▶ _Supplied information_
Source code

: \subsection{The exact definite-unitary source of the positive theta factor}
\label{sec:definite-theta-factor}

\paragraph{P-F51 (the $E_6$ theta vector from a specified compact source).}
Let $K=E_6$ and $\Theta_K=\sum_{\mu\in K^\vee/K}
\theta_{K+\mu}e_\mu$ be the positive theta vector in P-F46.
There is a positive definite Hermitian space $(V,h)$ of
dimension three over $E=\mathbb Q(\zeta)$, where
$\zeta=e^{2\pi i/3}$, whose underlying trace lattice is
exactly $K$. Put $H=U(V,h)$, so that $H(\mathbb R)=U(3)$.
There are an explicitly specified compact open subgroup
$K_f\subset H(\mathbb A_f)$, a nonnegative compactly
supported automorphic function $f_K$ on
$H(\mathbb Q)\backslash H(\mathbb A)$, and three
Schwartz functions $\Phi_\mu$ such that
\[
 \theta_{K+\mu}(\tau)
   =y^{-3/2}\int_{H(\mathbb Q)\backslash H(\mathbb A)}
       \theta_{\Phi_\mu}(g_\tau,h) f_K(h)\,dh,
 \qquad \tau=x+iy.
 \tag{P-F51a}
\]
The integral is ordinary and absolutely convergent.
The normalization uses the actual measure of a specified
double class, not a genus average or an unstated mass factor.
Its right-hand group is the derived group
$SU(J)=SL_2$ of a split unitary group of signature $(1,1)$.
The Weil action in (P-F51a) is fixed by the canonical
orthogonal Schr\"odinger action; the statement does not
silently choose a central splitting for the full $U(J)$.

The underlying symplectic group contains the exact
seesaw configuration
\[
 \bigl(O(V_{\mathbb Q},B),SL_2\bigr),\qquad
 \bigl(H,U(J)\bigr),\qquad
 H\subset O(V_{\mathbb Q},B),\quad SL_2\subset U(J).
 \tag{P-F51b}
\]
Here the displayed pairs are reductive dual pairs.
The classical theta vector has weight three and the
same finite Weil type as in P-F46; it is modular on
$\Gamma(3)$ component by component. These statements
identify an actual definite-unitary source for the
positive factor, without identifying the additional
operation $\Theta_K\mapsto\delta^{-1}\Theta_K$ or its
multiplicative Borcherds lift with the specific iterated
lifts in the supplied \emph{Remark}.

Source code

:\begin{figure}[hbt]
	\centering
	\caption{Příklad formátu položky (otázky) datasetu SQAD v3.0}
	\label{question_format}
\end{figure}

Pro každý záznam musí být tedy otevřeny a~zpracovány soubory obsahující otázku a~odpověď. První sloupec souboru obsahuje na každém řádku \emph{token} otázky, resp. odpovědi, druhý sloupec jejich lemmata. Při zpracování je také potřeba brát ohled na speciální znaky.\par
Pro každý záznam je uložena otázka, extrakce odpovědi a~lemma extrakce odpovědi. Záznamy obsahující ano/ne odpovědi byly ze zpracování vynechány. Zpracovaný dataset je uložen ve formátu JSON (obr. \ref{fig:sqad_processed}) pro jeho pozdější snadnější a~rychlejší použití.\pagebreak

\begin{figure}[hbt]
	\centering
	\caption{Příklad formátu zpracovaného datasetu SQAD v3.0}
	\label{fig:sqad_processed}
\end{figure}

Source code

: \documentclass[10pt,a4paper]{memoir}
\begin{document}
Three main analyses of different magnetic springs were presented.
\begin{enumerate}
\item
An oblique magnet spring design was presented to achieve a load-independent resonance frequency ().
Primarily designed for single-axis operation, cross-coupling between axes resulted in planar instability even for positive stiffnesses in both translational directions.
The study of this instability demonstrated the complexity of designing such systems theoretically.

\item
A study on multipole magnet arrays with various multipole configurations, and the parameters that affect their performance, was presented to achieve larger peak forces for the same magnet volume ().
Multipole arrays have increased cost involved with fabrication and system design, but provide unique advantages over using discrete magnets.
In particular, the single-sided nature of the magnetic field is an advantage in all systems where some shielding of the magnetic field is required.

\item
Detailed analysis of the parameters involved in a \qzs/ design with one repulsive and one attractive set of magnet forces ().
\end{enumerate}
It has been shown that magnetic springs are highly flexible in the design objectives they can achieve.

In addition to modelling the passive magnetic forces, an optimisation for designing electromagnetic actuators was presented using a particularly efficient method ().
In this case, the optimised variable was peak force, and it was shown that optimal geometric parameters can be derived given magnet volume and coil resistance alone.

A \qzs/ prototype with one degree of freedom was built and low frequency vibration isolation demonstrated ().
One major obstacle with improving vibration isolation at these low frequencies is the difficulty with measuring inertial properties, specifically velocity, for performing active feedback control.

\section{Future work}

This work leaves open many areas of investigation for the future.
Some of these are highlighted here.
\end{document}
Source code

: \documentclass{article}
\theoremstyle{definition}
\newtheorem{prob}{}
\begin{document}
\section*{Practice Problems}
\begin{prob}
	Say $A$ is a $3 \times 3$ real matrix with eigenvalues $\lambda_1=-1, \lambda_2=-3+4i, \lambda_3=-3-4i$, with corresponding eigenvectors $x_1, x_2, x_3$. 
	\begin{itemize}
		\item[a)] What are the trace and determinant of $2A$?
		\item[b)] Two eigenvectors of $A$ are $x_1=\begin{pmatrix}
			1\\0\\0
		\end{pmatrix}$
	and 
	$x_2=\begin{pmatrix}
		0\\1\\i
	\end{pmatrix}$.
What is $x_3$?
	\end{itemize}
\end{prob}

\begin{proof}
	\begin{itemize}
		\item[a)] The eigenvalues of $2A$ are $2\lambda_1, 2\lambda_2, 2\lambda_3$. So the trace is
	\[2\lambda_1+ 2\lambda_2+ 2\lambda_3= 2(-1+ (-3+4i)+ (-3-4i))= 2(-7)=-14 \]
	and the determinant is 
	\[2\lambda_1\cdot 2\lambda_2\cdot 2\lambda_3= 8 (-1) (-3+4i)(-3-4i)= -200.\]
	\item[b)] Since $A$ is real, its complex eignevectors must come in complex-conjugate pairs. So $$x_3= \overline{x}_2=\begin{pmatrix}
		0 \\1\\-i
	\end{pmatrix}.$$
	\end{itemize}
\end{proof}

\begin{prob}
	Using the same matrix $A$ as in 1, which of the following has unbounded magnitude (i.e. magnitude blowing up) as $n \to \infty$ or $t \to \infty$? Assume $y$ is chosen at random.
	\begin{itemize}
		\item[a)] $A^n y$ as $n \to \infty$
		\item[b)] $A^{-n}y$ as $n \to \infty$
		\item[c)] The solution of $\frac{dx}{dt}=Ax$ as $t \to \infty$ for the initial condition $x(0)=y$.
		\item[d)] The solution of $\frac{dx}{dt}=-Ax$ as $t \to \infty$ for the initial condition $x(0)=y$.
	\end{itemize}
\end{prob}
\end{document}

▶ _What you have to do_
Please copy exactly the lines from the first line of the records above through the line containing "A)$, and three", including both, and nothing more.

▶ _Result below_
Source code

: \subsection{The exact definite-unitary source of the positive theta factor}
\label{sec:definite-theta-factor}

\paragraph{P-F51 (the $E_6$ theta vector from a specified compact source).}
Let $K=E_6$ and $\Theta_K=\sum_{\mu\in K^\vee/K}
\theta_{K+\mu}e_\mu$ be the positive theta vector in P-F46.
There is a positive definite Hermitian space $(V,h)$ of
dimension three over $E=\mathbb Q(\zeta)$, where
$\zeta=e^{2\pi i/3}$, whose underlying trace lattice is
exactly $K$. Put $H=U(V,h)$, so that $H(\mathbb R)=U(3)$.
There are an explicitly specified compact open subgroup
$K_f\subset H(\mathbb A_f)$, a nonnegative compactly
supported automorphic function $f_K$ on
$H(\mathbb Q)\backslash H(\mathbb A)$, and three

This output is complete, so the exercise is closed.